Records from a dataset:
########

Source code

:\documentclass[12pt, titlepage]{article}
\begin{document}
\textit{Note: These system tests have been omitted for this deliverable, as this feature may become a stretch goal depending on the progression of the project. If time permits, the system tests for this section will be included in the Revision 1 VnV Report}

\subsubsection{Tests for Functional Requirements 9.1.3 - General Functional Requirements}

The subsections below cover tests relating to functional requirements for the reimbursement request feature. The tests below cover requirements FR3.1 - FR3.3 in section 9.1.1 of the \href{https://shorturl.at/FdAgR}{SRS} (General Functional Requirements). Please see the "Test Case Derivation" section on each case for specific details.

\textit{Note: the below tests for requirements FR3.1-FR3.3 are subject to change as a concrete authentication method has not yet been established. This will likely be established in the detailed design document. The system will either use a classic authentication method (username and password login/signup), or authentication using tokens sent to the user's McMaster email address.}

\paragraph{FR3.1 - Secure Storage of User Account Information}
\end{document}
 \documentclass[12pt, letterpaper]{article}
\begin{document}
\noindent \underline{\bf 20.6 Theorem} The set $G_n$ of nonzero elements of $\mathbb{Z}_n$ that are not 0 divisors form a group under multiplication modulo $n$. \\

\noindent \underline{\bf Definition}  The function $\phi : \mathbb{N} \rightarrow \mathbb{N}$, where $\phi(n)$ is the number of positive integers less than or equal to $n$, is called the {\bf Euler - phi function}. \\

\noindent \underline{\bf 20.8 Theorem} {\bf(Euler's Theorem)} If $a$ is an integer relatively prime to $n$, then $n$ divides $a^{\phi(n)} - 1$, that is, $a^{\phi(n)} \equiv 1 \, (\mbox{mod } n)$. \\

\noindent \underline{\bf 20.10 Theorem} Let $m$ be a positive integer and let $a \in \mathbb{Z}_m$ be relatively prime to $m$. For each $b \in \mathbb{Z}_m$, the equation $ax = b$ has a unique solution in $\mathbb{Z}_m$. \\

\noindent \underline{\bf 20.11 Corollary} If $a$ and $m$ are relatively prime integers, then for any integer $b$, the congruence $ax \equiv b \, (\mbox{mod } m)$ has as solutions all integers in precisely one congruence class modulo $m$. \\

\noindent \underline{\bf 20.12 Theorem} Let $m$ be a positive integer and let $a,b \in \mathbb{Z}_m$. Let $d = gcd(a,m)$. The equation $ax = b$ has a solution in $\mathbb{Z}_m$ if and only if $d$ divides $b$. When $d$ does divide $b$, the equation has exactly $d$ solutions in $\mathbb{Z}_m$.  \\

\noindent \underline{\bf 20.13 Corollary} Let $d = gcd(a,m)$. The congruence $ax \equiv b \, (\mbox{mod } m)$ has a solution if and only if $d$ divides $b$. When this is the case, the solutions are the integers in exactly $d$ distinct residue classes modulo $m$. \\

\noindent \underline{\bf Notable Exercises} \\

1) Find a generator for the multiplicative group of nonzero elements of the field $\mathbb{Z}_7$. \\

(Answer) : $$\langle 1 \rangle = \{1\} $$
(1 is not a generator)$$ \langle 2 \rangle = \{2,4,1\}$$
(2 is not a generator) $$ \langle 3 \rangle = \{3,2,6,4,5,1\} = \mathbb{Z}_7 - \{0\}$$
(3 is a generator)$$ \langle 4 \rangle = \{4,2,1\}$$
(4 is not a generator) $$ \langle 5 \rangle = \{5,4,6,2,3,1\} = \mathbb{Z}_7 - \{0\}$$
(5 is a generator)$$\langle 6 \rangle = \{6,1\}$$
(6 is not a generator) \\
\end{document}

########

» **Instructions for the task**
Only the lines from the first line of the records through the one containing "modulo $n$. \\" should be reproduced, exactly, with both of them included.

» **Expected answer**
Source code

:\documentclass[12pt, titlepage]{article}
\begin{document}
\textit{Note: These system tests have been omitted for this deliverable, as this feature may become a stretch goal depending on the progression of the project. If time permits, the system tests for this section will be included in the Revision 1 VnV Report}

\subsubsection{Tests for Functional Requirements 9.1.3 - General Functional Requirements}

The subsections below cover tests relating to functional requirements for the reimbursement request feature. The tests below cover requirements FR3.1 - FR3.3 in section 9.1.1 of the \href{https://shorturl.at/FdAgR}{SRS} (General Functional Requirements). Please see the "Test Case Derivation" section on each case for specific details.

\textit{Note: the below tests for requirements FR3.1-FR3.3 are subject to change as a concrete authentication method has not yet been established. This will likely be established in the detailed design document. The system will either use a classic authentication method (username and password login/signup), or authentication using tokens sent to the user's McMaster email address.}

\paragraph{FR3.1 - Secure Storage of User Account Information}
\end{document}
 \documentclass[12pt, letterpaper]{article}
\begin{document}
\noindent \underline{\bf 20.6 Theorem} The set $G_n$ of nonzero elements of $\mathbb{Z}_n$ that are not 0 divisors form a group under multiplication modulo $n$. \\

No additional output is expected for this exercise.